The festival has expanded to 12 programs, including nine screening sessions on Saturday and Sunday, March 14-15, and three special seminars: Stykz Digital Animation for Kids, Sound Design for Documentary Filmmaking, and Filmmaking A to Z. Don’t miss the Party hearty: On both Saturday 10 p.m. & Sunday 9 p.m., Indian Road Café will host after-parties where you can join filmmakers, film aficionados, and the Inwood Art Works team at Indian Road to raise a glass to our Inwood community and its vibrant arts scene.
BREAKING NEWS:
2020 Tribeca Film Festival, April 15-26
The 19th edition, 2020 Festival Includes: 115 films from 124 filmmakers from across 33 different countries; 95 world premieres, 2 international premieres, 4 North American premieres, 4 U.S. premieres, and 9 New York premieres and one sneak preview.
The 49th Annual New Directors/New Films March 25 to April 5 – Presented by Film at Lincoln Center & The Museum of Modern Art
Twenty-seven feature films and 10 short films from 35 countries with 13 North American Premieres and 4 U.S. Premieres.
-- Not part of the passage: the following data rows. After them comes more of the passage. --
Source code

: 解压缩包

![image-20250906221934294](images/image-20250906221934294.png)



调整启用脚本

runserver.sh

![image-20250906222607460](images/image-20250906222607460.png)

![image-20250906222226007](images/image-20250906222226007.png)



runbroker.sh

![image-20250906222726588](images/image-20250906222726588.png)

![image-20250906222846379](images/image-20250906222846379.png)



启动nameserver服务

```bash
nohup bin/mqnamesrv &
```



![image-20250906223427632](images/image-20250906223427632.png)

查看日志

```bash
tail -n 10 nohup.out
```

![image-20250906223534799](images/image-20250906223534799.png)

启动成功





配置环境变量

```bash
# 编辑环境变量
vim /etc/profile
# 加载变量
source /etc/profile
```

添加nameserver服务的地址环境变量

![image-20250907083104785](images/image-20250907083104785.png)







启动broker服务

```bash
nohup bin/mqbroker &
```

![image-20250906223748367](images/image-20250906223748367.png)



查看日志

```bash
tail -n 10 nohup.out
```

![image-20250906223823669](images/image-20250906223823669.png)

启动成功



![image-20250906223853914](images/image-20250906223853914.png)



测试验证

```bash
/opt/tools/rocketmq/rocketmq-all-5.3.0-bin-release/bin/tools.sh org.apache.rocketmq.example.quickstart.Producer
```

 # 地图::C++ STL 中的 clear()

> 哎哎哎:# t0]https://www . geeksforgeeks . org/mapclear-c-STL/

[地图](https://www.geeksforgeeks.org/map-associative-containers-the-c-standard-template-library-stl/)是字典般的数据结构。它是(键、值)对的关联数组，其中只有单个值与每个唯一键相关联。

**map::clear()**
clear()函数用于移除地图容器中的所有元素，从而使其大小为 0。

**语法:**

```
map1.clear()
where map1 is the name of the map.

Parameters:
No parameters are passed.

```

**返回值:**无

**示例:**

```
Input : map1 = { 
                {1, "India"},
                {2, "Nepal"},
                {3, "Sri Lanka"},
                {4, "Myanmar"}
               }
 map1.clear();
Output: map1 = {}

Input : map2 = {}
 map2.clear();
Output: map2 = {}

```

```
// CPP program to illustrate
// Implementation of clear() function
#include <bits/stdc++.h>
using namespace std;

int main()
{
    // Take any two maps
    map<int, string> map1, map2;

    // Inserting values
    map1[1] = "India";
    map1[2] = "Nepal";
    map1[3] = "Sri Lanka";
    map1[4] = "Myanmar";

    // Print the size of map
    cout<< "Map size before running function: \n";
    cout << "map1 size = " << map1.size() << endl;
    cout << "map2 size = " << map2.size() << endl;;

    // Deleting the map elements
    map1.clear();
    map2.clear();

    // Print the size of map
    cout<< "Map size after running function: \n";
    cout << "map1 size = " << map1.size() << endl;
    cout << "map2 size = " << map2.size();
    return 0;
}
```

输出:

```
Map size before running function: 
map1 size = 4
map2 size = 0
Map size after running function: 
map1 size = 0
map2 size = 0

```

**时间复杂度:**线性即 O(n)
Fifteen films directed or co-directed by women, and 15 works by first-time feature filmmakers. Opening Night Feature: Amanda McBaine and Jesse Moss’s BOYS STATE. Closing Night Feature: Maite Alberdi’s THE MOLE AGENT.
”Twelve days of spellbinding cinema” – Gregg W. Morris
Mapping Bacurau, March 13-24
Another Film at Lincoln Center whopper: Mapping Bacurau is an extensive carte-blanche series by co-directors Kleber Mendonça Filho and Juliano Dornelles on the occasion of their BACURAU theatrical release March 6 at the center. Their film was described by IndieWire’s David Ehrlich as a wonderfully “demented Western about the perils of rampant modernization” which exhilarated audiences at the the 2019 New York Film Festival and the 2019 Cannes Film Festival where it was awarded the Jury Prize. That remarkably demented zeitgeist infuses the March 13-24 series.
Film at Lincoln Center & UniFrance Announcement
25th Rendezvous with French Cinema, March 5-15
“It is a great honor to open our 25th edition of Rendez-Vous with French Cinema with Hirokazu Kore-eda’s new film The Truth in the presence of French and American film icons Juliette Binoche and Ethan Hawke,” says new Executive Director of UniFrance, Daniela Elstner. “Their presence highlights what French Cinema represents for American audiences today: An alternative voice and vision on world issues and collective consciousness, which is reflected throughout this year’s selection.”
Film at Lincoln Center & Cinema Tropical
Neighboring Scenes, February 14 (Today) – 18
Neighboring Scenes spans a wide geographic range, highlighting the breadth of styles, techniques, and approaches employed by Latin American filmmakers. Opening Night selection is Joanna Reposi Garibaldi’s documentary Lemebel, an intimate portrait of pioneering queer writer and visual artist Pedro Lemebel, told with unprecedented access and footage.